→ Records to process:
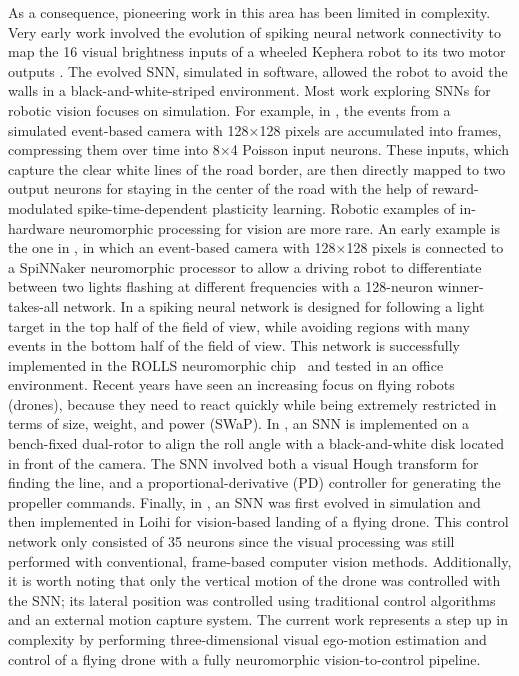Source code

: As a consequence, pioneering work in this area has been limited in complexity. Very early work involved the evolution of spiking neural network connectivity to map the 16 visual brightness inputs of a wheeled Kephera robot to its two motor outputs \cite{floreano2001evolution}. The evolved SNN, simulated in software, allowed the robot to avoid the walls in a black-and-white-striped environment. Most work exploring SNNs for robotic vision focuses on simulation. For example, in \cite{bing2018end}, the events from a simulated event-based camera with 128$\times$128 pixels are accumulated into frames, compressing them over time into 8$\times$4 Poisson input neurons. These inputs, which capture the clear white lines of the road border, are then directly mapped to two output neurons for staying in the center of the road with the help of reward-modulated spike-time-dependent plasticity  learning. Robotic examples of in-hardware neuromorphic processing for vision are more rare. An early example is the one in \cite{galluppi2014eventbased}, in which an event-based camera with 128$\times$128 pixels is connected to a SpiNNaker neuromorphic processor to allow a driving robot to differentiate between two lights flashing at different frequencies with a 128-neuron winner-takes-all network. In \cite{milde2017obstacle} a spiking neural network is designed for following a light target in the top half of the field of view, while avoiding regions with many events in the bottom half of the field of view. This network is successfully implemented in the ROLLS neuromorphic chip~\cite{qiao2015reconfigurable} and tested in an office environment. Recent years have seen an increasing focus on flying robots (drones), because they need to react quickly while being extremely restricted in terms of size, weight, and power (SWaP). In \cite{vitale2021eventdriven}, an SNN is implemented on a bench-fixed dual-rotor to align the roll angle with a black-and-white disk located in front of the camera. The SNN involved both a visual Hough transform \cite{ballard1981generalizing} for finding the line, and a proportional-derivative (PD) controller for generating the propeller commands. Finally, in \cite{dupeyroux2021neuromorphic}, an SNN was first evolved in simulation and then implemented in Loihi for vision-based landing of a flying drone. This control network only consisted of 35 neurons since the visual processing was still performed with conventional, frame-based computer vision methods. Additionally, it is worth noting that only the vertical motion of the drone was controlled with the SNN; its lateral position was controlled using traditional control algorithms and an external motion capture system. The current work represents a step up in complexity by performing three-dimensional visual ego-motion estimation and control of a flying drone with a fully neuromorphic vision-to-control pipeline.

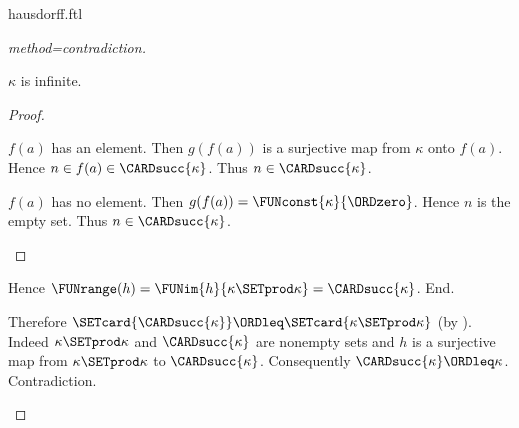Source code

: \documentclass{stex}
\begin{document}
\begin{smodule}{hausdorff.ftl}
\begin{forthel}
\begin{proof}[method=contradiction]
\begin{case}{$\kappa$ is infinite.}
\begin{proof}
          \begin{case}{$f(a)$ has an element.}
            Then $g(f(a))$ is a surjective map from $\kappa$ onto $f(a)$.
            Hence $n \in f(a) \in \CARDsucc{\kappa}$.
            Thus $n \in \CARDsucc{\kappa}$.
          \end{case}
  
          \begin{case}{$f(a)$ has no element.}
            Then $g(f(a)) = \FUNconst{\kappa}{\ORDzero}$.
            Hence $n$ is the empty set.
            Thus $n \in \CARDsucc{\kappa}$.
          \end{case}
        \end{proof}
  
        Hence $\FUNrange(h) = \FUNim{h}{\kappa \SETprod \kappa} = \CARDsucc{\kappa}$.
      End.
  
      Therefore $\SETcard{\CARDsucc{\kappa}} \ORDleq \SETcard{\kappa \SETprod \kappa}$ (by ).
      Indeed $\kappa \SETprod \kappa$ and $\CARDsucc{\kappa}$ are nonempty sets and $h$ is a surjective map from $\kappa \SETprod \kappa$ to $\CARDsucc{\kappa}$.
      Consequently $\CARDsucc{\kappa} \ORDleq \kappa$.
      Contradiction.
    \end{case}
  \end{proof}
\end{forthel}

\printbibliography
{}
\end{smodule}
\end{document}
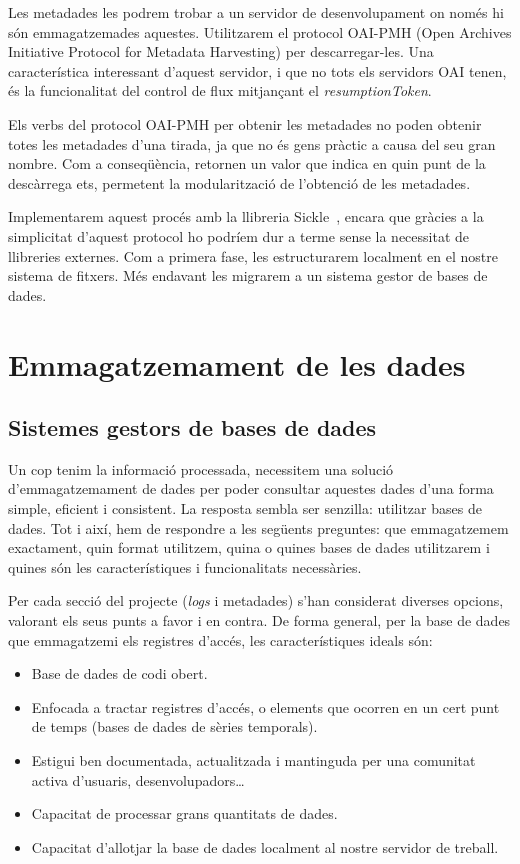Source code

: \documentclass[lettersize,journal]{IEEEtran}
\begin{document}
Les metadades les podrem trobar a un servidor de desenvolupament on només hi són emmagatzemades aquestes.
Utilitzarem el protocol OAI-PMH (Open Archives Initiative Protocol for Metadata Harvesting) per descarregar-les.
Una característica interessant d'aquest servidor, i que no tots els servidors OAI tenen, és la funcionalitat del control de flux mitjançant el \textit{resumptionToken}.

Els verbs del protocol OAI-PMH per obtenir les metadades no poden obtenir totes les metadades d'una tirada, ja que no és gens pràctic a causa del seu gran nombre.
Com a conseqüència, retornen un valor que indica en quin punt de la descàrrega ets, permetent la modularització de l'obtenció de les metadades.

Implementarem aquest procés amb la llibreria Sickle~\cite{Sickle}, encara que gràcies a la simplicitat d'aquest protocol ho podríem dur a terme sense la necessitat de llibreries externes.
Com a primera fase, les estructurarem localment en el nostre sistema de fitxers.
Més endavant les migrarem a un sistema gestor de bases de dades.


\section{Emmagatzemament de les dades}\label{sec:data-storing}
\subsection{Sistemes gestors de bases de dades}\label{subsec:data-storing-requirements}
Un cop tenim la informació processada, necessitem una solució d'emmagatzemament de dades per poder consultar aquestes dades d'una forma simple, eficient i consistent.
La resposta sembla ser senzilla: utilitzar bases de dades.
Tot i així, hem de respondre a les següents preguntes: que emmagatzemem exactament, quin format utilitzem, quina o quines bases de dades utilitzarem i quines són les característiques i funcionalitats necessàries.

Per cada secció del projecte (\textit{logs} i metadades) s'han considerat diverses opcions, valorant els seus punts a favor i en contra.
De forma general, per la base de dades que emmagatzemi els registres d'accés, les característiques ideals són:
\begin{itemize}
    \item Base de dades de codi obert.
    \item Enfocada a tractar registres d'accés, o elements que ocorren en un cert punt de temps (bases de dades de sèries temporals).
    \item Estigui ben documentada, actualitzada i mantinguda per una comunitat activa d'usuaris, desenvolupadors\dots
    \item Capacitat de processar grans quantitats de dades.
    \item Capacitat d'allotjar la base de dades localment al nostre servidor de treball.
\end{itemize}
\end{document}
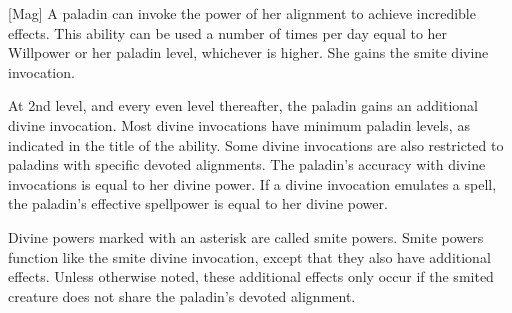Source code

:         [Mag]
        A paladin can invoke the power of her alignment to achieve incredible effects.
        This ability can be used a number of times per day equal to her Willpower or her paladin level, whichever is higher.
        She gains the smite divine invocation.

        At 2nd level, and every even level thereafter, the paladin gains an additional divine invocation.
        Most divine invocations have minimum paladin levels, as indicated in the title of the ability.
        Some divine invocations are also restricted to paladins with specific devoted alignments.
        The paladin's accuracy with divine invocations is equal to her divine power.
        If a divine invocation emulates a spell, the paladin's effective spellpower is equal to her divine power.

        Divine powers marked with an asterisk are called smite powers.
        Smite powers function like the smite divine invocation, except that they also have additional effects.
        Unless otherwise noted, these additional effects only occur if the smited creature does not share the paladin's devoted alignment.


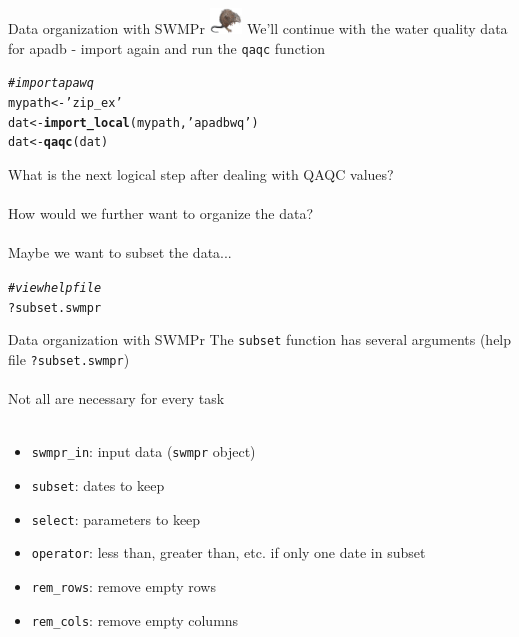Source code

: \documentclass[xcolor=dvipsnames,serif]{beamer}\usepackage[]{graphicx}\usepackage[]{color}
\makeatletter
\newcommand{\hlstr}[1]{\textcolor[rgb]{0.192,0.494,0.8}{#1}}%
\newcommand{\hlcom}[1]{\textcolor[rgb]{0.678,0.584,0.686}{\textit{#1}}}%
\newcommand{\hlopt}[1]{\textcolor[rgb]{0,0,0}{#1}}%
\newcommand{\hlstd}[1]{\textcolor[rgb]{0.345,0.345,0.345}{#1}}%
\newcommand{\hlkwb}[1]{\textcolor[rgb]{0.69,0.353,0.396}{#1}}%
\newcommand{\hlkwd}[1]{\textcolor[rgb]{0.737,0.353,0.396}{\textbf{#1}}}%
\newenvironment{kframe}{%
 \def\at@end@of@kframe{}%
 \ifinner\ifhmode%
  \def\at@end@of@kframe{\end{minipage}}%
  \begin{minipage}{\columnwidth}%
 \fi\fi%
 \def\FrameCommand##1{\hskip\@totalleftmargin \hskip-\fboxsep
 \colorbox{shadecolor}{##1}\hskip-\fboxsep
     \hskip-\linewidth \hskip-\@totalleftmargin \hskip\columnwidth}%
 \MakeFramed {\advance\hsize-\width
   \@totalleftmargin\z@ \linewidth\hsize
   \@setminipage}}%
 {\par\unskip\endMakeFramed%
 \at@end@of@kframe}
\newenvironment{knitrout}{}{} %
\makeatother
\begin{document}
\begin{frame}[fragile]{Data organization with SWMPr \includegraphics[width = 0.065\textwidth]{imgs/swmprat.png}} 
\onslide<+->
We'll continue with the water quality data for apadb - import again and run the \texttt{qaqc} function
\onslide<+->
\begin{knitrout}\scriptsize
{}\color{fgcolor}\begin{kframe}
\begin{alltt}
\hlcom{# import apawq}
\hlstd{mypath} \hlkwb{<-} \hlstr{'zip_ex'}
\hlstd{dat} \hlkwb{<-} \hlkwd{import_local}\hlstd{(mypath,} \hlstr{'apadbwq'}\hlstd{)}
\hlstd{dat} \hlkwb{<-} \hlkwd{qaqc}\hlstd{(dat)}
\end{alltt}
\end{kframe}
\end{knitrout}
\onslide<+->
What is the next logical step after dealing with QAQC values? \\~\\
How would we further want to organize the data? \\~\\
\onslide<+->
Maybe we want to subset the data... 
\begin{knitrout}\scriptsize
{}\color{fgcolor}\begin{kframe}
\begin{alltt}
\hlcom{# view help file}
\hlopt{?}\hlstd{subset.swmpr}
\end{alltt}
\end{kframe}
\end{knitrout}
\end{frame}

\begin{frame}[fragile]{Data organization with SWMPr}
The \texttt{subset} function has several arguments (help file \texttt{?subset.swmpr})\\~\\
Not all are necessary for every task \\~\\
\begin{itemize}
\item \texttt{swmpr\_in}: input data (\texttt{swmpr} object)
\item \texttt{subset}: dates to keep
\item \texttt{select}: parameters to keep
\item \texttt{operator}: less than, greater than, etc. if only one date in subset
\item \texttt{rem\_rows}: remove empty rows
\item \texttt{rem\_cols}: remove empty columns \\~\\
\end{itemize}
\end{frame}
\end{document}
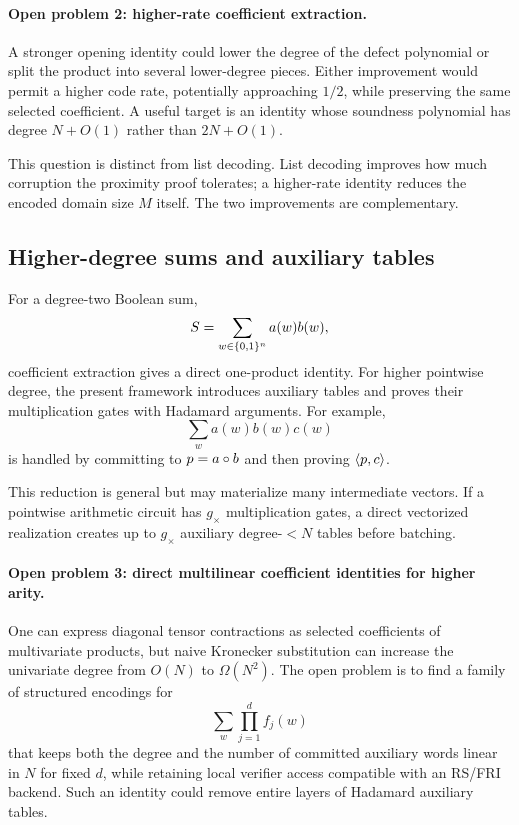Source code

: \paragraph{Open problem 2: higher-rate coefficient extraction.}
A stronger opening identity could lower the degree of the defect polynomial or split the product into several lower-degree pieces.  Either improvement would permit a higher code rate, potentially approaching $1/2$, while preserving the same selected coefficient.  A useful target is an identity whose soundness polynomial has degree $N+O(1)$ rather than $2N+O(1)$.

This question is distinct from list decoding.  List decoding improves how much corruption the proximity proof tolerates; a higher-rate identity reduces the encoded domain size $M$ itself.  The two improvements are complementary.

\subsection{Higher-degree sums and auxiliary tables}
\label{sec:limitations-higher-degree}

For a degree-two Boolean sum,
\[
  S=\sum_{w\in\B^n}a(w)b(w),
\]
coefficient extraction gives a direct one-product identity.  For higher pointwise degree, the present framework introduces auxiliary tables and proves their multiplication gates with Hadamard arguments.  For example,
\[
  \sum_w a(w)b(w)c(w)
\]
is handled by committing to $p=a\had b$ and then proving $\ip{p}{c}$.

This reduction is general but may materialize many intermediate vectors.  If a pointwise arithmetic circuit has $g_\times$ multiplication gates, a direct vectorized realization creates up to $g_\times$ auxiliary degree-$<N$ tables before batching.

\paragraph{Open problem 3: direct multilinear coefficient identities for higher arity.}
One can express diagonal tensor contractions as selected coefficients of multivariate products, but naive Kronecker substitution can increase the univariate degree from $O(N)$ to $\Omega(N^2)$.  The open problem is to find a family of structured encodings for
\[
  \sum_w\prod_{j=1}^{d} f_j(w)
\]
that keeps both the degree and the number of committed auxiliary words linear in $N$ for fixed $d$, while retaining local verifier access compatible with an RS/FRI backend.  Such an identity could remove entire layers of Hadamard auxiliary tables.

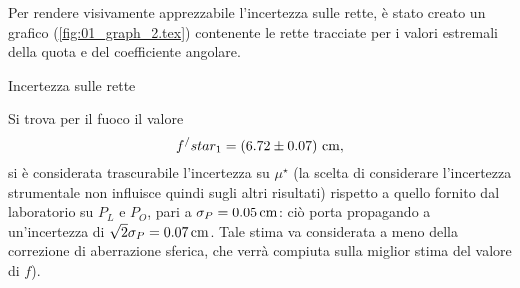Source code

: Per rendere visivamente apprezzabile l'incertezza sulle rette, \`e stato creato un grafico (\autoref{fig:01_graph_2.tex}) contenente le rette tracciate per i valori estremali della quota e del coefficiente angolare.
\begin{grafico} \centering  \caption{Incertezza sulle rette} \label{fig:01_graph_2.tex} \end{grafico}

Si trova per il fuoco il valore 
\[ f^/star_1=\left(6.72 \pm 0.07\right) \,\mathrm{cm} , \] 
si \`e considerata trascurabile l'incertezza su $\mu^{\star}$ (la scelta di considerare l'incertezza strumentale non influisce quindi sugli altri risultati) rispetto a quello fornito dal laboratorio su $P_L$ e $P_O$, pari a $\sigma _P = 0.05 \,\mathrm{cm}$: ci\`o porta propagando a un'incertezza di $\sqrt{2}   \sigma_P = 0.07 \,\mathrm{cm}$. Tale stima va considerata a meno della correzione di aberrazione sferica, che verr\`a compiuta sulla miglior stima del valore di $f$).

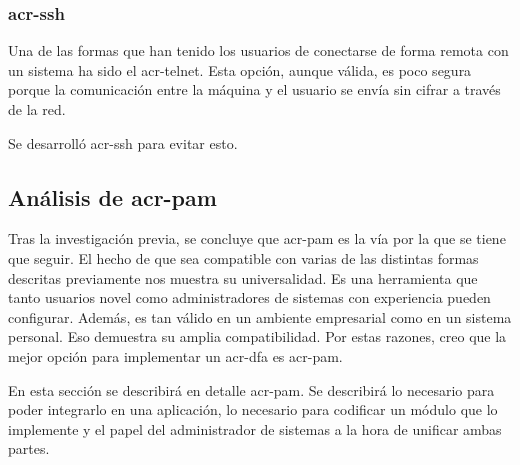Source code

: \documentclass[titlepage, 12pt, a4paper]{article}
\begin{document}
\subsubsection{\gls{acr-ssh}}
Una de las formas que han tenido los usuarios de conectarse de forma remota con un sistema ha sido el \gls{acr-telnet}. Esta opción, aunque válida, es poco segura porque la comunicación entre la máquina y el usuario se envía sin cifrar a través de la red.\par Se desarrolló \gls{acr-ssh} para evitar esto.
\subsection{Análisis de \gls{acr-pam}}
Tras la investigación previa, se concluye que \gls{acr-pam} es la vía por la que se tiene que seguir. El hecho de que sea compatible con varias de las distintas formas descritas previamente nos muestra su universalidad. Es una herramienta que tanto usuarios novel como administradores de sistemas con experiencia pueden configurar. Además, es tan válido en un ambiente empresarial como en un sistema personal. Eso demuestra su amplia compatibilidad. Por estas razones, creo que la mejor opción para implementar un \gls{acr-dfa} es \gls{acr-pam}.\par
En esta sección se describirá en detalle \gls{acr-pam}. Se describirá lo necesario para poder integrarlo en una aplicación, lo necesario para codificar un módulo que lo implemente y el papel del administrador de sistemas a la hora de unificar ambas partes.
\end{document}
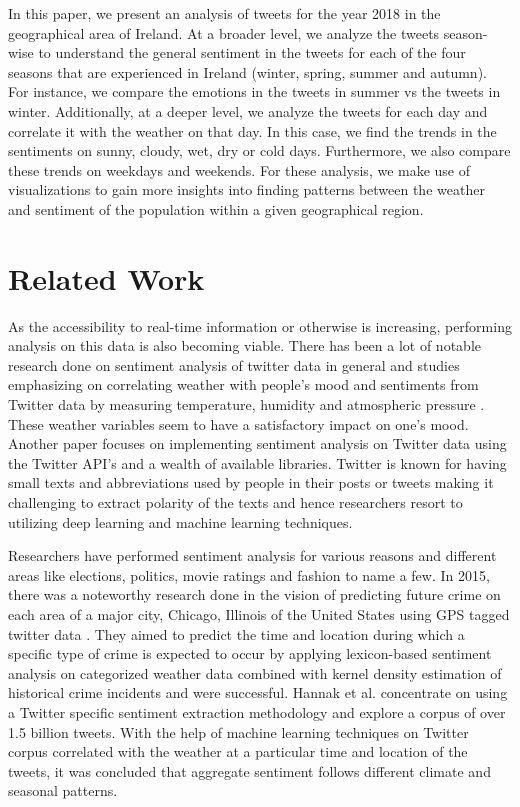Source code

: \documentclass[a4paper,10pt]{article}
\begin{document}
    In this paper, we present an analysis of tweets for the year 2018 in the geographical area of Ireland. At a broader level, we analyze the tweets season-wise to understand the general sentiment in the tweets for each of the four seasons that are experienced in Ireland (winter, spring, summer and autumn). For instance, we compare the emotions in the tweets in summer vs the tweets in winter. Additionally, at a deeper level, we analyze the tweets for each day and correlate it with the weather on that day. In this case, we find the trends in the sentiments on sunny, cloudy, wet, dry or cold days. Furthermore, we also compare these trends on weekdays and weekends. For these analysis, we make use of visualizations to gain more insights into finding patterns between the weather and sentiment of the population within a given geographical region.


    \section{Related Work}

    As the accessibility to real-time information or otherwise is increasing, performing analysis on this data is also becoming viable. There has been a lot of notable research done on sentiment analysis of twitter data in general and studies emphasizing on correlating weather with people’s mood and sentiments from Twitter data by measuring temperature, humidity and atmospheric pressure . These weather variables seem to have a satisfactory impact on one’s mood. Another paper  focuses on implementing sentiment analysis on Twitter data using the Twitter API’s and a wealth of available libraries. Twitter is known for having small texts and abbreviations used by people in their posts or tweets making it challenging to extract polarity of the texts and hence researchers resort to utilizing deep learning and machine learning techniques.
    
    Researchers have performed sentiment analysis for various reasons and different areas like elections, politics, movie ratings and fashion to name a few. In 2015, there was a noteworthy research done in the vision of predicting future crime on each area of a major city, Chicago, Illinois of the United States using GPS tagged twitter data . They aimed to predict the time and location during which a specific type of crime is expected to occur by applying lexicon-based sentiment analysis on categorized weather data combined with kernel density estimation of historical crime incidents and were successful. Hannak et al.  concentrate on using a Twitter specific sentiment extraction methodology and explore a corpus of over 1.5 billion tweets. With the help of machine learning techniques on Twitter corpus correlated with the weather at a particular time and location of the tweets, it was concluded that aggregate sentiment follows different climate and seasonal patterns.
\end{document}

→ Directions for this task: Scan the material for the word "hsize". Return every line where it is found.

→ Task solution:
 \MakeFramed {\advance\hsize-\width
   \@totalleftmargin\z@ \linewidth\hsize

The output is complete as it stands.